I have a 6-year-old and a 3-year-old. Both girls. My friends marvel at the fact that both my kids eat vegetables. They love asparagus, they ask for Brussels sprouts, they eat cauliflower, broccoli—they gobble up pretty much any vegetable that I serve them. They even eat edamame! In fact, that’s a staple in our house.
I’ve worked really hard to get my kids to try new foods. I can pretty much get them to try any new food that is within reason. I’m not going to pick something like caviar that’s going to look yucky to a child, but my younger girl tried salmon with balsamic vinegar the other day. Now, she didn’t like it, but she tried it. I let her spit it out if she hates it, but at least I get her to give it a try.
How do I do it? We have a family ritual around trying new foods, and it works for us. It started when I read my first child the book Green Eggs and Ham, by Dr. Seuss. Remember that book? In it, a character named Sam tries to get another Seuss character to eat green eggs and ham in all sorts of places—in a house with a mouse, in a box with a fox, and so on—until, at the very end, he does try the green eggs and ham and discovers that he actually likes them! That’s one of my kids’ favorite books, so I read it to them a lot. Every once in a while, while we’re reading it, I ask them, “How does he know that he doesn’t like green eggs and ham if he never actually tried them?” When I want my kids to try a new food, I remind them of the book. I tell them, “If you don’t try it, you don’t know if you’ll like it, and if you try it, you may like it.”
They will usually try it. Then, after we’ve found one they do like, we do a little food dance. We all put our hands in the air and we literally dance around, going “OOOOOHHHH, new food!” Again, it’s all about making food fun.
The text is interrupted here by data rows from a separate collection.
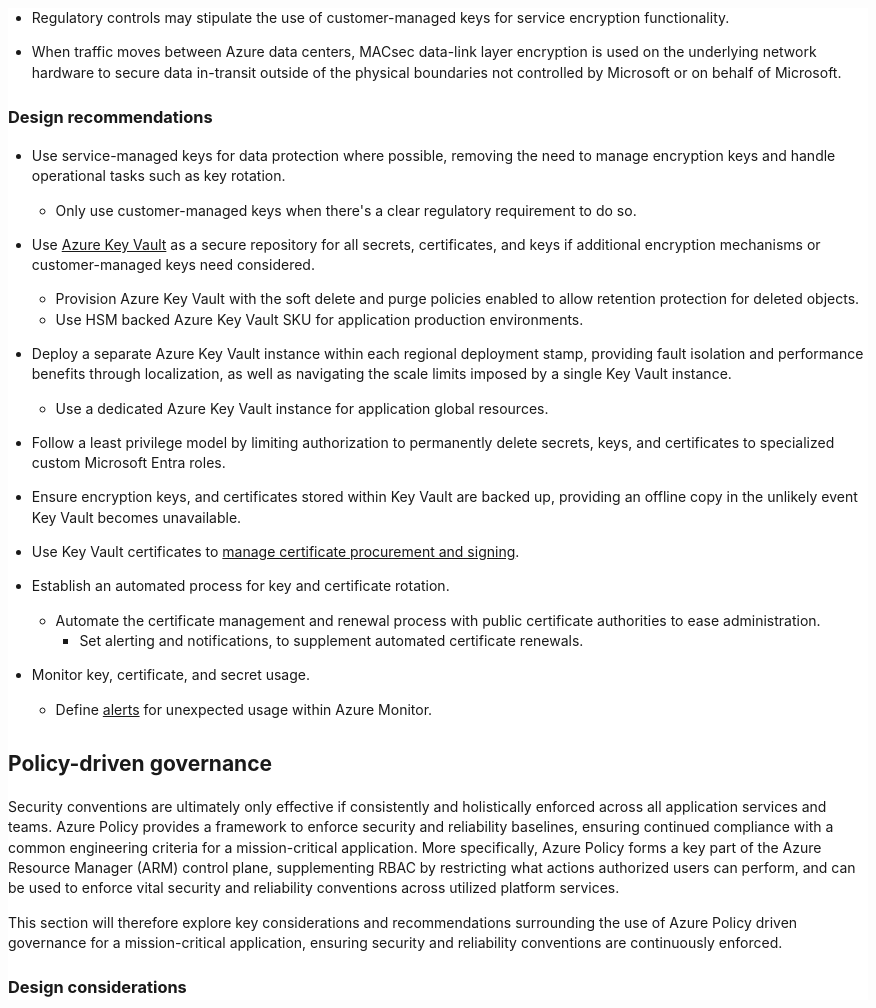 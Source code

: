 - Regulatory controls may stipulate the use of customer-managed keys for service encryption functionality.

- When traffic moves between Azure data centers, MACsec data-link layer encryption is used on the underlying network hardware to secure data in-transit outside of the physical boundaries not controlled by Microsoft or on behalf of Microsoft.

### Design recommendations

- Use service-managed keys for data protection where possible, removing the need to manage encryption keys and handle operational tasks such as key rotation.
  - Only use customer-managed keys when there's a clear regulatory requirement to do so.

- Use [Azure Key Vault](/azure/key-vault/general/overview) as a secure repository for all secrets, certificates, and keys if additional encryption mechanisms or customer-managed keys need considered.
  - Provision Azure Key Vault with the soft delete and purge policies enabled to allow retention protection for deleted objects.
  - Use HSM backed Azure Key Vault SKU for application production environments.

- Deploy a separate Azure Key Vault instance within each regional deployment stamp, providing fault isolation and performance benefits through localization, as well as navigating the scale limits imposed by a single Key Vault instance.
  - Use a dedicated Azure Key Vault instance for application global resources.

- Follow a least privilege model by limiting authorization to permanently delete secrets, keys, and certificates to specialized custom Microsoft Entra roles.

- Ensure encryption keys, and certificates stored within Key Vault are backed up, providing an offline copy in the unlikely event Key Vault becomes unavailable.

- Use Key Vault certificates to [manage certificate procurement and signing](/azure/key-vault/certificates/certificate-scenarios#creating-a-certificate-with-a-ca-partnered-with-key-vault).

- Establish an automated process for key and certificate rotation.
  - Automate the certificate management and renewal process with public certificate authorities to ease administration.
    - Set alerting and notifications, to supplement automated certificate renewals.

- Monitor key, certificate, and secret usage.
  - Define [alerts](/azure/key-vault/general/alert) for unexpected usage within Azure Monitor.

## Policy-driven governance

Security conventions are ultimately only effective if consistently and holistically enforced across all application services and teams. Azure Policy provides a framework to enforce security and reliability baselines, ensuring continued compliance with a common engineering criteria for a mission-critical application. More specifically, Azure Policy forms a key part of the Azure Resource Manager (ARM) control plane, supplementing RBAC by restricting what actions authorized users can perform, and can be used to enforce vital security and reliability conventions across utilized platform services.

This section will therefore explore key considerations and recommendations surrounding the use of Azure Policy driven governance for a mission-critical application, ensuring security and reliability conventions are continuously enforced.

### Design considerations
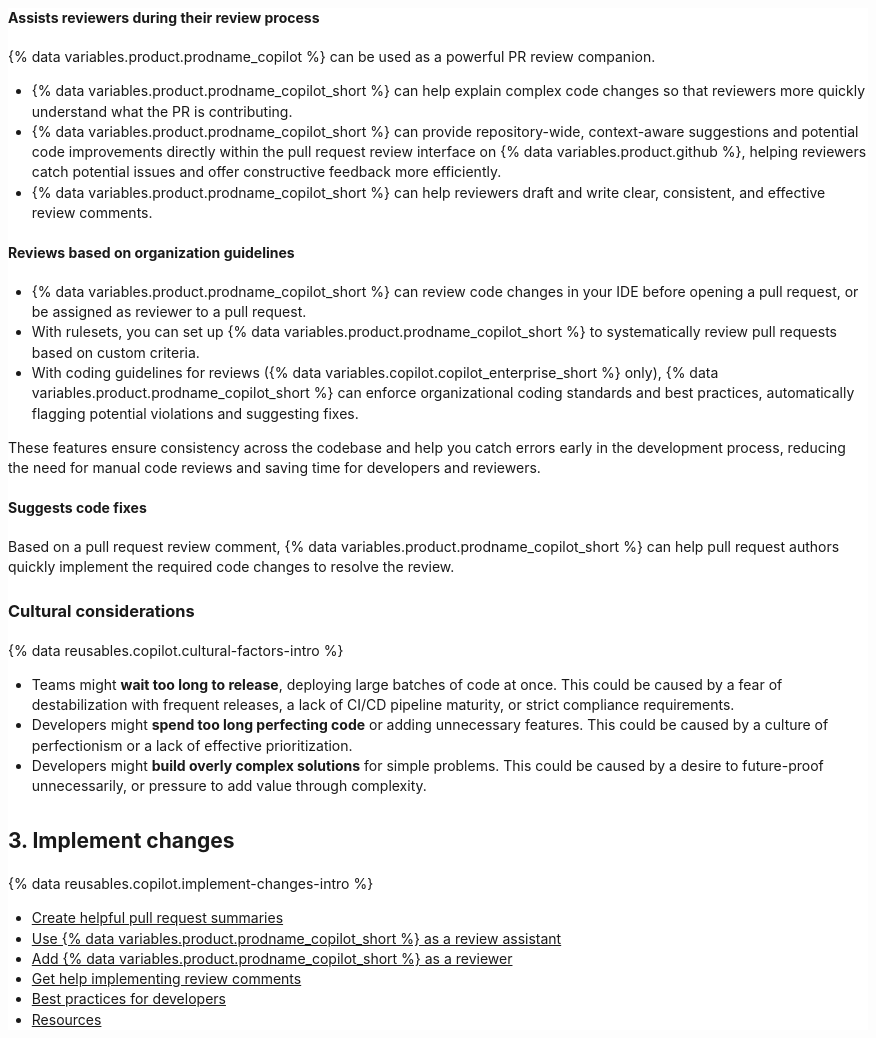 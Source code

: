 #### Assists reviewers during their review process

{% data variables.product.prodname_copilot %} can be used as a powerful PR review companion.

* {% data variables.product.prodname_copilot_short %} can help explain complex code changes so that reviewers more quickly understand what the PR is contributing.
* {% data variables.product.prodname_copilot_short %} can provide repository-wide, context-aware suggestions and potential code improvements directly within the pull request review interface on {% data variables.product.github %}, helping reviewers catch potential issues and offer constructive feedback more efficiently.
* {% data variables.product.prodname_copilot_short %} can help reviewers draft and write clear, consistent, and effective review comments.

#### Reviews based on organization guidelines

* {% data variables.product.prodname_copilot_short %} can review code changes in your IDE before opening a pull request, or be assigned as reviewer to a pull request.
* With rulesets, you can set up {% data variables.product.prodname_copilot_short %} to systematically review pull requests based on custom criteria.
* With coding guidelines for reviews ({% data variables.copilot.copilot_enterprise_short %} only), {% data variables.product.prodname_copilot_short %} can enforce organizational coding standards and best practices, automatically flagging potential violations and suggesting fixes.

These features ensure consistency across the codebase and help you catch errors early in the development process, reducing the need for manual code reviews and saving time for developers and reviewers.

#### Suggests code fixes

Based on a pull request review comment, {% data variables.product.prodname_copilot_short %} can help pull request authors quickly implement the required code changes to resolve the review.

### Cultural considerations

{% data reusables.copilot.cultural-factors-intro %}

* Teams might **wait too long to release**, deploying large batches of code at once. This could be caused by a fear of destabilization with frequent releases, a lack of CI/CD pipeline maturity, or strict compliance requirements.
* Developers might **spend too long perfecting code** or adding unnecessary features. This could be caused by a culture of perfectionism or a lack of effective prioritization.
* Developers might **build overly complex solutions** for simple problems. This could be caused by a desire to future-proof unnecessarily, or pressure to add value through complexity.

## 3. Implement changes

{% data reusables.copilot.implement-changes-intro %}

* [Create helpful pull request summaries](#create-helpful-pull-request-summaries)
* [Use {% data variables.product.prodname_copilot_short %} as a review assistant](#use-copilot-as-a-review-assistant)
* [Add {% data variables.product.prodname_copilot_short %} as a reviewer](#add-copilot-as-a-reviewer)
* [Get help implementing review comments](#get-help-implementing-review-comments)
* [Best practices for developers](#best-practices-for-developers)
* [Resources](#resources)
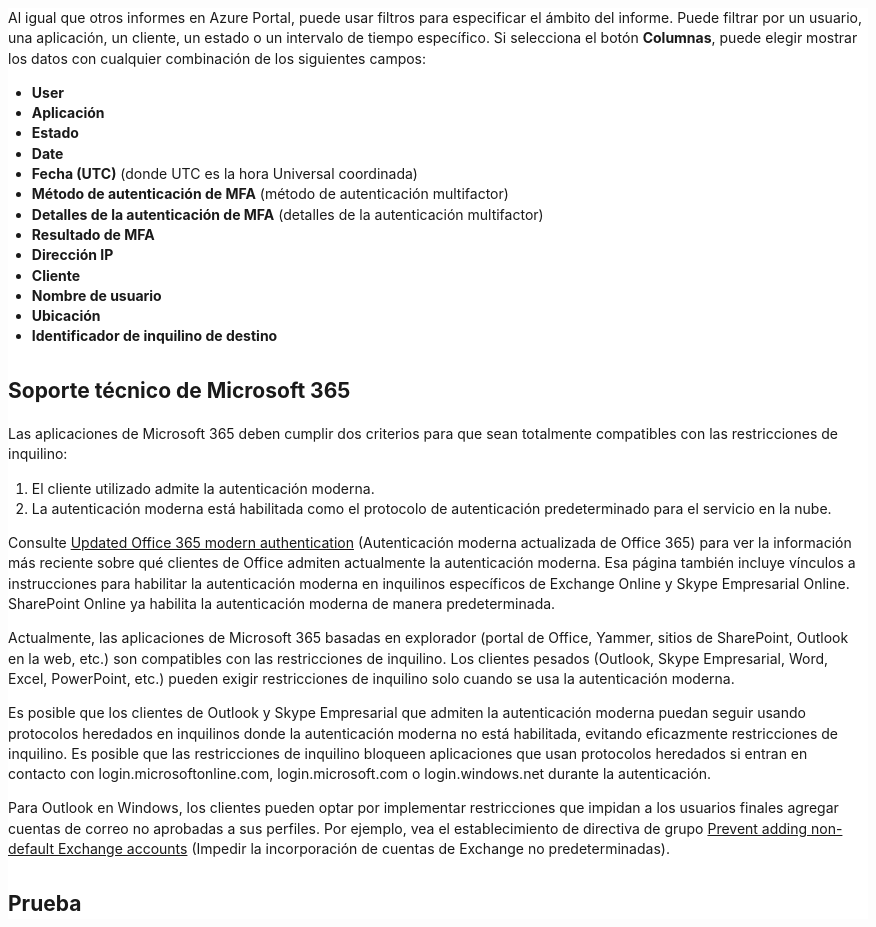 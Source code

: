 Al igual que otros informes en Azure Portal, puede usar filtros para especificar el ámbito del informe. Puede filtrar por un usuario, una aplicación, un cliente, un estado o un intervalo de tiempo específico. Si selecciona el botón **Columnas**, puede elegir mostrar los datos con cualquier combinación de los siguientes campos:

- **User**
- **Aplicación**
- **Estado**
- **Date**
- **Fecha (UTC)** (donde UTC es la hora Universal coordinada)
- **Método de autenticación de MFA** (método de autenticación multifactor)
- **Detalles de la autenticación de MFA** (detalles de la autenticación multifactor)
- **Resultado de MFA**
- **Dirección IP**
- **Cliente**
- **Nombre de usuario**
- **Ubicación**
- **Identificador de inquilino de destino**

## <a name="microsoft-365-support"></a>Soporte técnico de Microsoft 365

Las aplicaciones de Microsoft 365 deben cumplir dos criterios para que sean totalmente compatibles con las restricciones de inquilino:

1. El cliente utilizado admite la autenticación moderna.
2. La autenticación moderna está habilitada como el protocolo de autenticación predeterminado para el servicio en la nube.

Consulte [Updated Office 365 modern authentication](https://www.microsoft.com/en-us/microsoft-365/blog/2015/03/23/office-2013-modern-authentication-public-preview-announced/) (Autenticación moderna actualizada de Office 365) para ver la información más reciente sobre qué clientes de Office admiten actualmente la autenticación moderna. Esa página también incluye vínculos a instrucciones para habilitar la autenticación moderna en inquilinos específicos de Exchange Online y Skype Empresarial Online. SharePoint Online ya habilita la autenticación moderna de manera predeterminada.

Actualmente, las aplicaciones de Microsoft 365 basadas en explorador (portal de Office, Yammer, sitios de SharePoint, Outlook en la web, etc.) son compatibles con las restricciones de inquilino. Los clientes pesados (Outlook, Skype Empresarial, Word, Excel, PowerPoint, etc.) pueden exigir restricciones de inquilino solo cuando se usa la autenticación moderna.  

Es posible que los clientes de Outlook y Skype Empresarial que admiten la autenticación moderna puedan seguir usando protocolos heredados en inquilinos donde la autenticación moderna no está habilitada, evitando eficazmente restricciones de inquilino. Es posible que las restricciones de inquilino bloqueen aplicaciones que usan protocolos heredados si entran en contacto con login.microsoftonline.com, login.microsoft.com o login.windows.net durante la autenticación.

Para Outlook en Windows, los clientes pueden optar por implementar restricciones que impidan a los usuarios finales agregar cuentas de correo no aprobadas a sus perfiles. Por ejemplo, vea el establecimiento de directiva de grupo [Prevent adding non-default Exchange accounts](https://gpsearch.azurewebsites.net/default.aspx?ref=1) (Impedir la incorporación de cuentas de Exchange no predeterminadas).

## <a name="testing"></a>Prueba
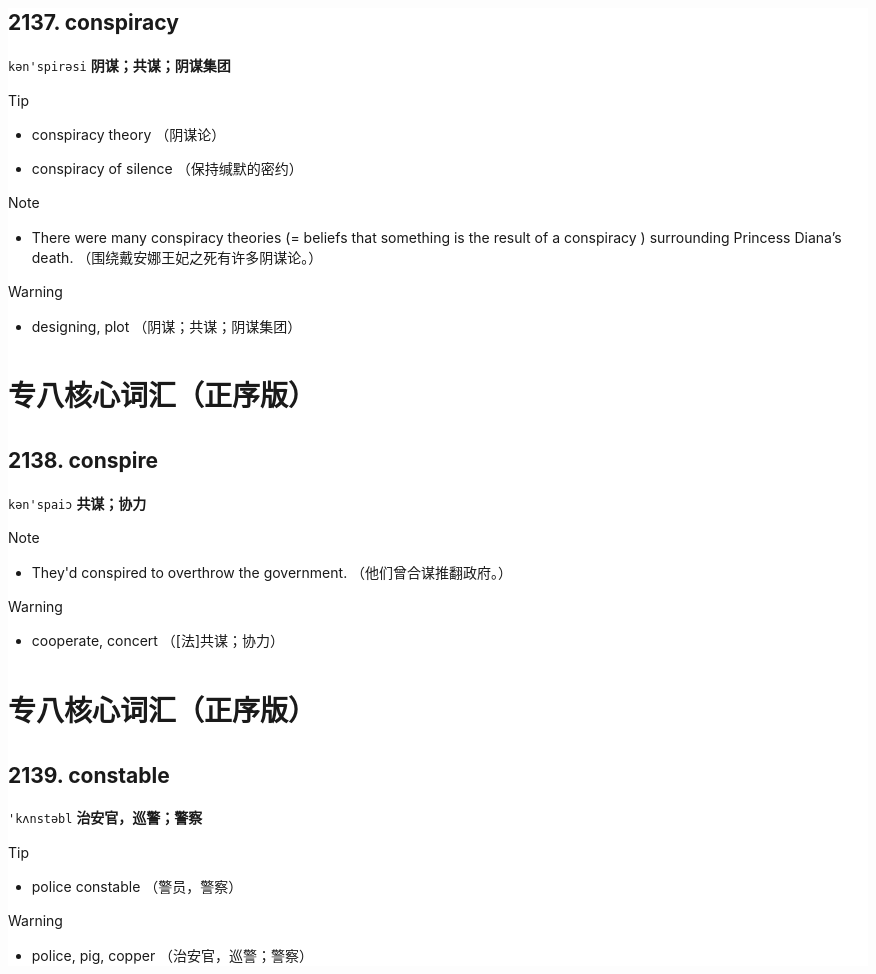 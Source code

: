 ## 2137. conspiracy

`kən'spirəsi`  **阴谋；共谋；阴谋集团**

> [!TIP]
>
> - conspiracy theory （阴谋论）
>
> - conspiracy of silence （保持缄默的密约）
>

> [!NOTE]
>
> - There were many conspiracy theories (= beliefs that something is the result of a conspiracy ) surrounding Princess Diana’s death. （围绕戴安娜王妃之死有许多阴谋论。）
>

> [!WARNING]
>
> - designing, plot （阴谋；共谋；阴谋集团）
>

# 专八核心词汇（正序版）

## 2138. conspire

`kən'spaiɔ`  **共谋；协力**

> [!NOTE]
>
> - They'd conspired to overthrow the government. （他们曾合谋推翻政府。）
>

> [!WARNING]
>
> - cooperate, concert （[法]共谋；协力）
>

# 专八核心词汇（正序版）

## 2139. constable

`'kʌnstəbl`  **治安官，巡警；警察**

> [!TIP]
>
> - police constable （警员，警察）
>

> [!WARNING]
>
> - police, pig, copper （治安官，巡警；警察）
>

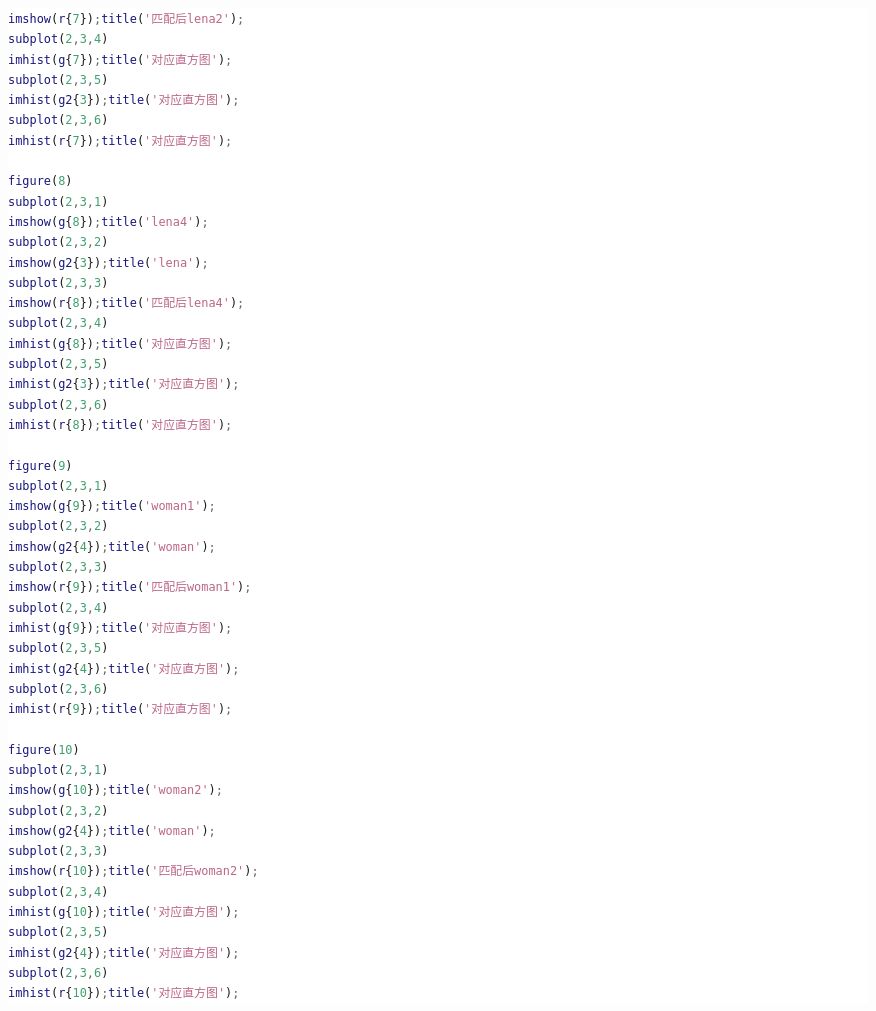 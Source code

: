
 ```matlab
imshow(r{7});title('匹配后lena2');
subplot(2,3,4)
imhist(g{7});title('对应直方图');
subplot(2,3,5)
imhist(g2{3});title('对应直方图');
subplot(2,3,6)
imhist(r{7});title('对应直方图');

figure(8)
subplot(2,3,1)
imshow(g{8});title('lena4');
subplot(2,3,2)
imshow(g2{3});title('lena');
subplot(2,3,3)
imshow(r{8});title('匹配后lena4');
subplot(2,3,4)
imhist(g{8});title('对应直方图');
subplot(2,3,5)
imhist(g2{3});title('对应直方图');
subplot(2,3,6)
imhist(r{8});title('对应直方图');

figure(9)
subplot(2,3,1)
imshow(g{9});title('woman1');
subplot(2,3,2)
imshow(g2{4});title('woman');
subplot(2,3,3)
imshow(r{9});title('匹配后woman1');
subplot(2,3,4)
imhist(g{9});title('对应直方图');
subplot(2,3,5)
imhist(g2{4});title('对应直方图');
subplot(2,3,6)
imhist(r{9});title('对应直方图');

figure(10)
subplot(2,3,1)
imshow(g{10});title('woman2');
subplot(2,3,2)
imshow(g2{4});title('woman');
subplot(2,3,3)
imshow(r{10});title('匹配后woman2');
subplot(2,3,4)
imhist(g{10});title('对应直方图');
subplot(2,3,5)
imhist(g2{4});title('对应直方图');
subplot(2,3,6)
imhist(r{10});title('对应直方图');
```
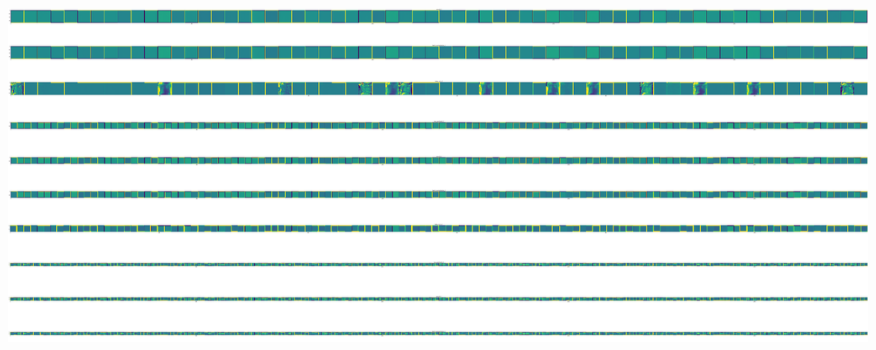 
    
![png](mod4-project_files/mod4-project_43_12.png)
    



    
![png](mod4-project_files/mod4-project_43_13.png)
    



    
![png](mod4-project_files/mod4-project_43_14.png)
    



    
![png](mod4-project_files/mod4-project_43_15.png)
    



    
![png](mod4-project_files/mod4-project_43_16.png)
    



    
![png](mod4-project_files/mod4-project_43_17.png)
    



    
![png](mod4-project_files/mod4-project_43_18.png)
    



    
![png](mod4-project_files/mod4-project_43_19.png)
    



    
![png](mod4-project_files/mod4-project_43_20.png)
    



    
![png](mod4-project_files/mod4-project_43_21.png)
    
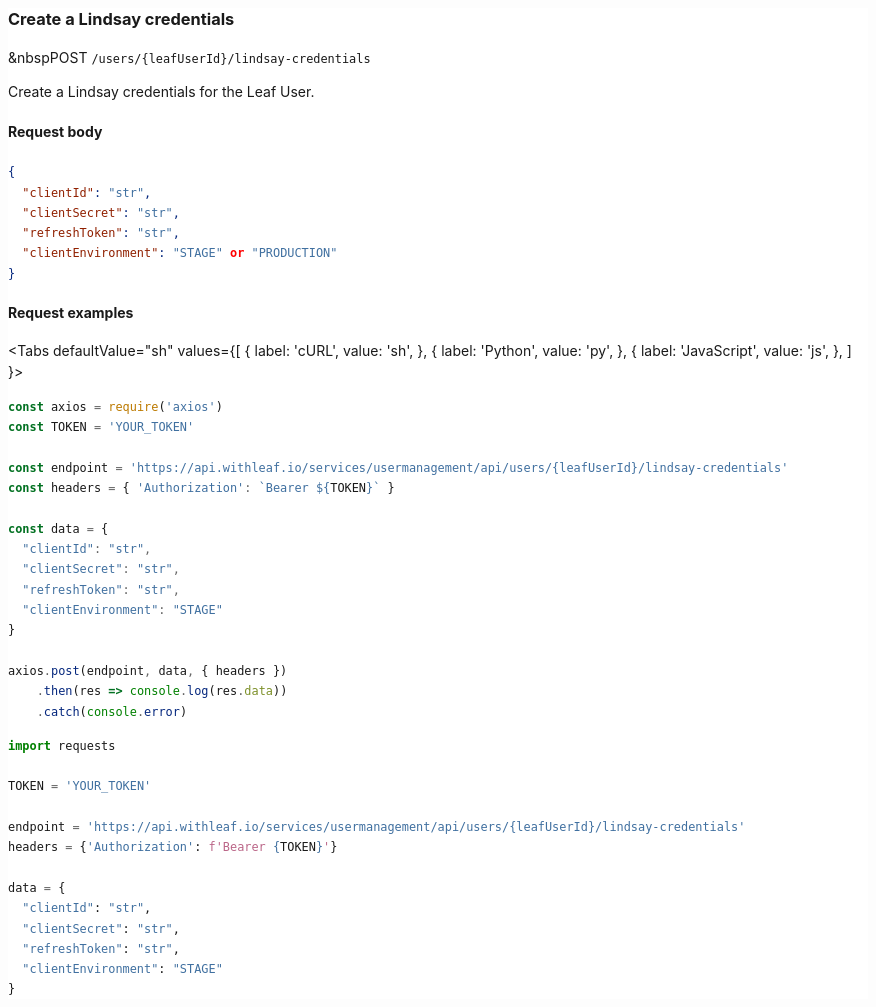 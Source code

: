 
### Create a Lindsay credentials
&nbsp<span class="badge badge--warning">POST</span> `/users/{leafUserId}/lindsay-credentials`

Create a Lindsay credentials for the Leaf User.

#### Request body

```json
{
  "clientId": "str",
  "clientSecret": "str",
  "refreshToken": "str",
  "clientEnvironment": "STAGE" or "PRODUCTION"
}
```

#### Request examples

<Tabs
  defaultValue="sh"
  values={[
    { label: 'cURL', value: 'sh', },
    { label: 'Python', value: 'py', },
    { label: 'JavaScript', value: 'js', },
  ]
}>
  <TabItem value="js">

  ```js
  const axios = require('axios')
  const TOKEN = 'YOUR_TOKEN'

  const endpoint = 'https://api.withleaf.io/services/usermanagement/api/users/{leafUserId}/lindsay-credentials'
  const headers = { 'Authorization': `Bearer ${TOKEN}` }

  const data = {
    "clientId": "str",
    "clientSecret": "str",
    "refreshToken": "str",
    "clientEnvironment": "STAGE"
  }

  axios.post(endpoint, data, { headers })
      .then(res => console.log(res.data))
      .catch(console.error)
  ```

  </TabItem>
  <TabItem value="py">

  ```py
  import requests

  TOKEN = 'YOUR_TOKEN'

  endpoint = 'https://api.withleaf.io/services/usermanagement/api/users/{leafUserId}/lindsay-credentials'
  headers = {'Authorization': f'Bearer {TOKEN}'}

  data = {
    "clientId": "str",
    "clientSecret": "str",
    "refreshToken": "str",
    "clientEnvironment": "STAGE"
  }
  ```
What I’ve also discovered is that when I find a new food that the kids like, it doesn’t necessarily mean that they’ll eat it every time. Kids get bored, and if you give them the same thing every day, they’re not going to eat it. Incorporating the new foods about once a week is what I’ve found works best.
I don’t let them eat junk, but I’ve learned that if they get too hungry, they will grab anything. So I put out small plates of healthy snacks all day, especially colorful fruits and vegetables, like berries and carrots. I also give them nuts, cheese, and whole-grain crackers. They don’t ask for sugary stuff. I give them fresh fruit or a squeezable yogurt pop for dessert. I don’t give them chips or juice; they drink water and organic milk. I only serve them organic meat, dairy, eggs, and poultry. I worked for Planned Parenthood as a nurse before I had children, and I saw girls coming in who had gotten their periods as early as 9 and 10 years old, and I came to believe it’s from all the hormones and antibiotics in our food. So I try to avoid giving my kids anything that is loaded with chemicals.
We can’t keep them away from fast food entirely—that’s not realistic. We did celebrate a couple of their friends’ birthday parties recently at McDonald’s. We taught them that this is a special treat. My husband was with them at the party and he didn’t get them the french fries, because he told them we don’t eat this kind of food. They didn’t even question him. They ate the apple slices instead and were happy.